The air between them trembled with raw tension as their gazes clashed. He would never know, she vowed, what it cost her to maintain a semblance of dignity.
“I regret you witnessed that incident,” Niall offered mildly.
The lacerated emotions inside Sabrina curled and twisted, yet she masked them with a wry smile. “Pray don’t play me for a fool, sir, by pretending you have any regard for my sensibilities. I imagine your only regret is that I interrupted your pleasure at an inopportune moment.”
Niall frowned. Despite appearances, he had not been engaged in a seduction or even a heated flirtation. His embrace of Betsy was all perfectly innocent—a kiss of friendship and celebration, nothing more.
He’d known the dairymaid forever. A widow some half dozen years his senior, Betsy had lost her husband to a rising against the English when Niall was a mere lad still wet behind the ears. To his delight and gratification, she’d assumed his carnal education, teaching him about passion and how to please a woman. Now she was to wed a distant cousi
n, a good man who would ease her burdens and support her ailing mother. Niall would always remember Betsy with particular fondness. He’d sought her out, merely to while away the time awaiting Sabrina Duncan’s return—
But he would not make excuses for his conduct.

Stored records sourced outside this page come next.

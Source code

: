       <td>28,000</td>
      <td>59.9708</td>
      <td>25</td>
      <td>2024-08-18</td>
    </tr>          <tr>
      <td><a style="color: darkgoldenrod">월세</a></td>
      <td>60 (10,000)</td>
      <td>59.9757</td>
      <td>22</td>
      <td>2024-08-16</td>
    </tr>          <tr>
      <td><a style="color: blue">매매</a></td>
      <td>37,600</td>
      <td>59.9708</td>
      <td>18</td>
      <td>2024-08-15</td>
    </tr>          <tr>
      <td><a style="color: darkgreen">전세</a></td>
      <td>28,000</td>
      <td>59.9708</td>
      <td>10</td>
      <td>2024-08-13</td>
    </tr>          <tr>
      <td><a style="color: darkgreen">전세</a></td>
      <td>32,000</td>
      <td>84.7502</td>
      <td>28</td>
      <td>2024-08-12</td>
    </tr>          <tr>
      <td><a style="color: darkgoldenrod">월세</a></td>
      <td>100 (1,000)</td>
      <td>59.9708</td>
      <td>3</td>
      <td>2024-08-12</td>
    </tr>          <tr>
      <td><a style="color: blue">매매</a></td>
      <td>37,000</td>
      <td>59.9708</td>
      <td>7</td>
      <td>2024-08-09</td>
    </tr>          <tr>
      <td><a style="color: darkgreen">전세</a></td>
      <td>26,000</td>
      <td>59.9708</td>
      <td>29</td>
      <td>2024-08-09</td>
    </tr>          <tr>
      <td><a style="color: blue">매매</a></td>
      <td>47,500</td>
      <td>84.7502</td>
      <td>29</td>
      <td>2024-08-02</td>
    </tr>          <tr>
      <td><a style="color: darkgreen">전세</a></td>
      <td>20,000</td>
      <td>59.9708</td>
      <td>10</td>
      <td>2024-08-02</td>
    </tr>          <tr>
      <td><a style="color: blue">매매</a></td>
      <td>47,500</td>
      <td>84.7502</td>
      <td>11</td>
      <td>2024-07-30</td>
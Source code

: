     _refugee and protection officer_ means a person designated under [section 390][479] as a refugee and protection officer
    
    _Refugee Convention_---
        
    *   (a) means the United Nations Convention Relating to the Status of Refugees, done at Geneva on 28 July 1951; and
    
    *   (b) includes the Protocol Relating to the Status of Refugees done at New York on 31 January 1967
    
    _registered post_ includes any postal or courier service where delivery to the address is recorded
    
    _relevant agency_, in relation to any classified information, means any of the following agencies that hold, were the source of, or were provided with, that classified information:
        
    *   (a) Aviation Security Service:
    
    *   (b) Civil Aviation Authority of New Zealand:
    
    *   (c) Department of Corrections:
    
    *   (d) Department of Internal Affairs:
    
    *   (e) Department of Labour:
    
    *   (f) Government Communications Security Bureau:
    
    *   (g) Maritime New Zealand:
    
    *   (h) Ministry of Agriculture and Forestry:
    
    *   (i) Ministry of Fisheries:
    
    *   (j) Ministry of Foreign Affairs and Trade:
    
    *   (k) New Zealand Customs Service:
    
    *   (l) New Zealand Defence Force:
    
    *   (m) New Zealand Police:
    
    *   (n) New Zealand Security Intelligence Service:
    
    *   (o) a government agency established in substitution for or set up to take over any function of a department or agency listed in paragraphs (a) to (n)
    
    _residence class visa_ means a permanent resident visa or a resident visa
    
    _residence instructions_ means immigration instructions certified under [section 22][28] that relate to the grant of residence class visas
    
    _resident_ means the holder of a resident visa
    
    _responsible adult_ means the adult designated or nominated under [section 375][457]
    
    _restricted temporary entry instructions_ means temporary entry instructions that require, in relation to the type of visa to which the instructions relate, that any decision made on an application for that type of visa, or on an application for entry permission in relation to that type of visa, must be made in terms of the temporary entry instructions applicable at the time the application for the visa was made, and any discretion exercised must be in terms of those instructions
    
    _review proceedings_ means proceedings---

He raised a slashing eyebrow. “What is this, mouse? A retreat into moral outrage?”
His mockery cut deep, yet she refused to let him goad her. “Morality has nothing to do with it.”
Niall surveyed her levelly. “Then pray explain your disapproval. I seem to recall your claiming to desire only a marriage of convenience. That you would not object to my diversions. This is how you display your tolerance, mistress, acting the wronged innocent at the first occasion? As memory serves, I warned you I would not be faithful to any marriage vows—and we have yet even to be formally betrothed.”
Sabrina bit her lip hard, knowing she had little right to complain. Niall had been entirely honest with her from the first. He wanted to be free to seek his pleasures outside the marriage bed—and desired a meek wife who was too spineless to interfere with his licentiousness. Well, she was not feeling particularly meek at the moment!
“Indeed you did. Yet it is not your dalliance that I object to. It is the public manner of it. In a stable…in my grandfather’s own home, no less. Your taste is execrable.”
Their gazes collided and held. Her scorn relieved Niall to a degree. He much preferred her anger to the stricken, wounded look he’d surprised from her moments ago when she’d discovered him embracing the dairymaid.
Inexplicably wanting to soothe the distress he had caused her, he adopted a conciliatory tone. “My meeting with the lass was purely by chance, Mistress Duncan. In truth, I came here to discuss with you the marriage arrangements we failed to settle yesterday. I did not seek Betsy out with any intent to insult you—”
“Spare me your explanations. It matters not to me.” Sabrina took a deep breath. Enough was enough; she would no longer play his games. It was not in Niall McLaren’s nature to be constant, but she was not prepared to suffer his infidelities for the rest of her days. If he wanted out of the betrothal, she would gladly release him.
“I have given our union a great deal of thought,” she said resolutely, “and I have come to agree with your view.”
“How so?”
“You were entirely correct when you said we would not suit.”